Of course, Hemingway was not drawn to Ronda for its peacefulness but for the excitement of its bullfighting. The thrill of the kill. Ronda’s bullring is the birthplace of the tradition of the matador standing his ground before the bull instead of evading the bull on horseback. The place where matadors chose to dress in the elegant style depicted in the paintings of Goya.
And the ancient foundations of Ronda were not tourist perches but fortifications providing sweeping surveillance points for guarding against approaching enemies.
The site chosen either by the Iberians or the Bastulo Celts for the settlement that would one day become Ronda was perfect. (This was all a long time ago and no-one can be sure.) Rocky, protected by Nature like a favourite child, and so easily defended that even the most nervous members of the tribe could get a good night’s sleep. Naturally the Romans, whose paranoia was unparalleled but understandable, given their penchant for treating non-Romans with brutal disdain, liked what they saw and were determined to have it. Even the stoutest fortress is only as invincible as its defenders, and the Iberians, damned forever by the historian Strabo as “unable to hold their shields together,” proved no match for the determined invaders, who most certainly could. The supposed Iberian stronghold was easily taken, and rapidly “Romanised.”
John Gil, Andalucia.com
Our apartment juts out at the base on the far left of the white structure in front on Iglesia del Espiritu Santo
The entrance to the apartment we stayed in Ronda was on a street in the historic center. But this was the bucolic view outside our back door.
Palacio del Madragon
Iglesia del Spiritu Santo
Royal Barlock typewriter in the quirky private collection – ranging from carriages to implements of torture from the Inquisition – found in La Casa Palacio Museo Lara in Ronda
Moorish rulers recognized the value of this outpost in their frequent battles for control amongst themselves, and many of the remnants of fortifications date from their long occupation – from the 700s until 1485. After their water supply was seized, Moorish forces surrendered to Christians.
While Ronda appears rock-solid, many of its important buildings were felled by an earthquake in 1580. Then in 1810, retreating Napoleonic forces blew up the castle and many of the fortifications before their departure. And churches were again damaged during the Civil War in the 1930s.

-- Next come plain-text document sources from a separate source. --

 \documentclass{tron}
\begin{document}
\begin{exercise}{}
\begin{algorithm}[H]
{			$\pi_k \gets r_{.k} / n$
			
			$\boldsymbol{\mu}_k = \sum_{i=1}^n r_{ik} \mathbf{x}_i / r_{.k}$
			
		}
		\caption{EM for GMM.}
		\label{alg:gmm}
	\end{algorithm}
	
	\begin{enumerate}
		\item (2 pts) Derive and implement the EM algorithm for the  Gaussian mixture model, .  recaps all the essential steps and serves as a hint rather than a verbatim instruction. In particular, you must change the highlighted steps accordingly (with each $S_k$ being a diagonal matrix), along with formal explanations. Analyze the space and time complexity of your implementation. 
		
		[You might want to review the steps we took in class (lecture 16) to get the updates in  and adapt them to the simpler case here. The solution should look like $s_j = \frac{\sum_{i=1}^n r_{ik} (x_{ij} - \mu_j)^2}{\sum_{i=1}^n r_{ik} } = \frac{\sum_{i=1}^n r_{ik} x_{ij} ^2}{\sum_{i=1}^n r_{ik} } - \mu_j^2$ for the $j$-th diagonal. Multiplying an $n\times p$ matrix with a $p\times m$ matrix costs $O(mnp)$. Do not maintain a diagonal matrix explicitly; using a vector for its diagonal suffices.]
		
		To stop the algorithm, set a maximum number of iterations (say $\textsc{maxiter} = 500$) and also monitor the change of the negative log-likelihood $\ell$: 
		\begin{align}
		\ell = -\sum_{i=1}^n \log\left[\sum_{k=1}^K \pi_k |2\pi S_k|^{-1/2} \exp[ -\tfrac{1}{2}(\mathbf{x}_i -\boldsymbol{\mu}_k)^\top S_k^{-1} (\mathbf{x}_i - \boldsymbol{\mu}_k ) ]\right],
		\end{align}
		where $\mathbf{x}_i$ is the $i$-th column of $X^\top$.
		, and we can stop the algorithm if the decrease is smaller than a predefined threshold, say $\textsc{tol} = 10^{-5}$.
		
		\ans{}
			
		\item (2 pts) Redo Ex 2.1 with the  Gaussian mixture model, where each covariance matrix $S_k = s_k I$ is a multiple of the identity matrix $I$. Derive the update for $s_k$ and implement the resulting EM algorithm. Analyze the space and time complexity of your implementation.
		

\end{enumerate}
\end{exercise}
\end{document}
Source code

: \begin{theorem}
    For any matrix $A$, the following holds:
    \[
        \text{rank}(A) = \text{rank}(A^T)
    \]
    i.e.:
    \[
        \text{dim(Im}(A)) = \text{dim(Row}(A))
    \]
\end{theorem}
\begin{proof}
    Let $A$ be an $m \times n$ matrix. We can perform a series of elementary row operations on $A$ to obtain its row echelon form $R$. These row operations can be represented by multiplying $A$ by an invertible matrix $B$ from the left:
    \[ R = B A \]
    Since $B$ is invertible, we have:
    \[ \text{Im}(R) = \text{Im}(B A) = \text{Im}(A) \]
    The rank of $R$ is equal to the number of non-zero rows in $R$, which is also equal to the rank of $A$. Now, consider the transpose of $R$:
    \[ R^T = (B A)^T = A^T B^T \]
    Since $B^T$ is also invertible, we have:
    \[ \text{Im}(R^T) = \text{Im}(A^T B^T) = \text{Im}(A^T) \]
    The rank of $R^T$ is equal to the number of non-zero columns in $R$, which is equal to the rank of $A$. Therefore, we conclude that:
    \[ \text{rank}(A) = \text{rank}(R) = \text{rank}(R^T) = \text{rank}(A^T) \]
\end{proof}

Despite the imposing remaining ramparts, it is difficult to imagine violence in Ronda. Sheep graze peacefully outside the walls.
The main assaults upon the city today are busloads of day-trippers, welcomed by the town’s restaurants dependent upon them. They remain in a fairly concentrated area though, elbowing their way to viewpoints overlooking the plunging gorge (Okay, of course we joined them there.).
The other tourists were particularly useful, though. They provide scale for our snapshots. If you look closely at many of these photos, there are tiny specks of people admiring the spectacular scenery from atop the enormous rock mound.